Car la remise en cause des cadres établis touche tous les cadres. La femme adultère, et tous les rites figés, même ceux qui paraissent les plus établis et donc les plus respectables : Seigneur, permets-moi d’aller d’abord ensevelir mon père. Mais Jésus lui répondit : Suis-moi, et laisse les morts ensevelir leurs morts. (Matthieu, 8, 21)
 
Phrase d’urgence que celle-ci, urgence de la vie, de l’action, du bouleversement à susciter, contre la conformité figée des actions respectables.
 
C’est dire l’audace à laquelle nous invite le Christ. Ce Nazaréen qui va naître.
 
Il nous donne tout d’abord notre liberté, et la respecte profondément. Rien ne nous est ici livré clé en mains. A nous de cheminer à ses côtés, de penser ses paroles, de les méditer pour en tirer une leçon qui s’adapte à ce que nous sommes. Il nous fait créateur de nous-mêmes, et ses apparentes contradictions, paradoxes, provocations nous invitent à être les sujets actifs de notre foi.
 
Elle se construit pas à pas, avec ce qui nous est donné, et donné avec confiance.
 
Cette foi nous incite dans un deuxième temps à une vigilance permanente, vis-à-vis de toutes les seductions faciles et marquées par toutes les formes du confort : quelles soient affectives, intellectuelles ou spirituelles. Notre foi est détricotage permanent des illusions du pouvoir, celles qui nous détournent de notre finitude, et qui ne sont, pour reprendre le mot du grand Pascal, que “divertissement”. Et l’on voit dans l’actualité où nous mènent ces folies de l’immortalité par le pouvoir rêvée : elles prennent pour nom Kadafi, Bongo, Bel Assad, et engendrent toujours le massacre des innocents.
 
 
Enfin et en revanche la foi donnée, la grâce donnée doit nous conduire à l’essentiel, qui repose en deux commandements : Tu aimeras le Seigneur, ton Dieu, de tout ton Coeur, de toute ton âme, et de toute ta pensée.
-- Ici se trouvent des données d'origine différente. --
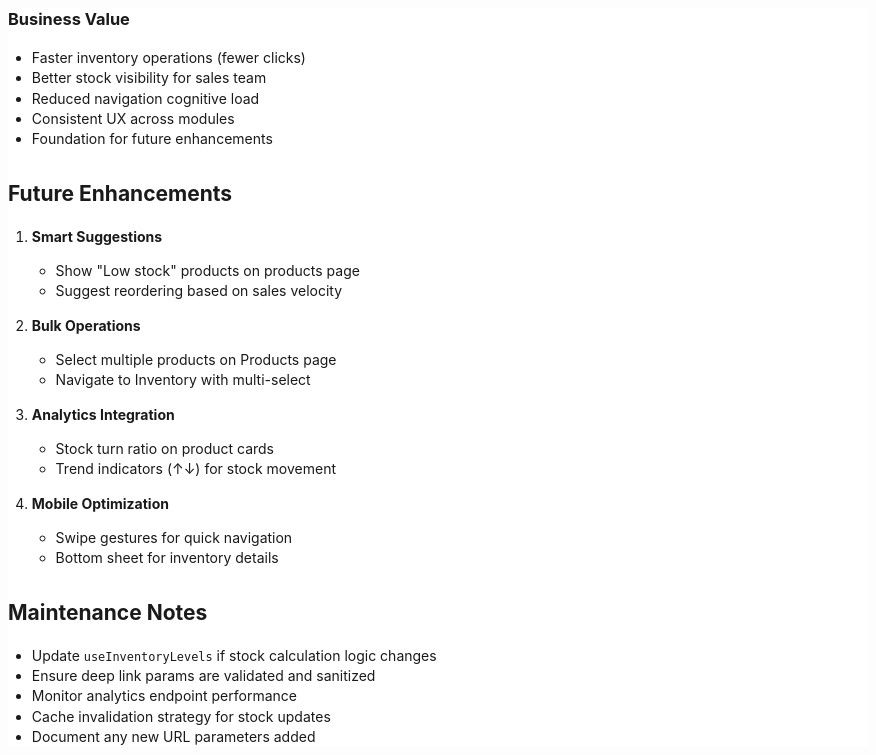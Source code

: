 ### Business Value
- Faster inventory operations (fewer clicks)
- Better stock visibility for sales team
- Reduced navigation cognitive load
- Consistent UX across modules
- Foundation for future enhancements

## Future Enhancements

1. **Smart Suggestions**
   - Show "Low stock" products on products page
   - Suggest reordering based on sales velocity

2. **Bulk Operations**
   - Select multiple products on Products page
   - Navigate to Inventory with multi-select

3. **Analytics Integration**
   - Stock turn ratio on product cards
   - Trend indicators (↑↓) for stock movement

4. **Mobile Optimization**
   - Swipe gestures for quick navigation
   - Bottom sheet for inventory details

## Maintenance Notes

- Update `useInventoryLevels` if stock calculation logic changes
- Ensure deep link params are validated and sanitized
- Monitor analytics endpoint performance
- Cache invalidation strategy for stock updates
- Document any new URL parameters added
C’est le premier et le plus grand commandement. Et voici le second, qui lui est semblable : Tu aimeras ton prochain comme toi-même. De ces deux commandements dependent toute la loi et les prophètes. (Matthieu, 22, 37-40)
 
De quoi faire donc mais non dans l’obédience aveugle et rituelle et par là meme fanatique. De quoi faire en soi.
 
Nous avons là un chantier ouvert, un travail offert.
 
Et une vie n’y suffira sans doute pas. Car on a beau lire et relire les Evangiles, on en sort toujours à la fois conforté et perturbé.
 
Mais au moins allons-nous.
À la fois petit enfant, et comme porté par une étoile mouvante.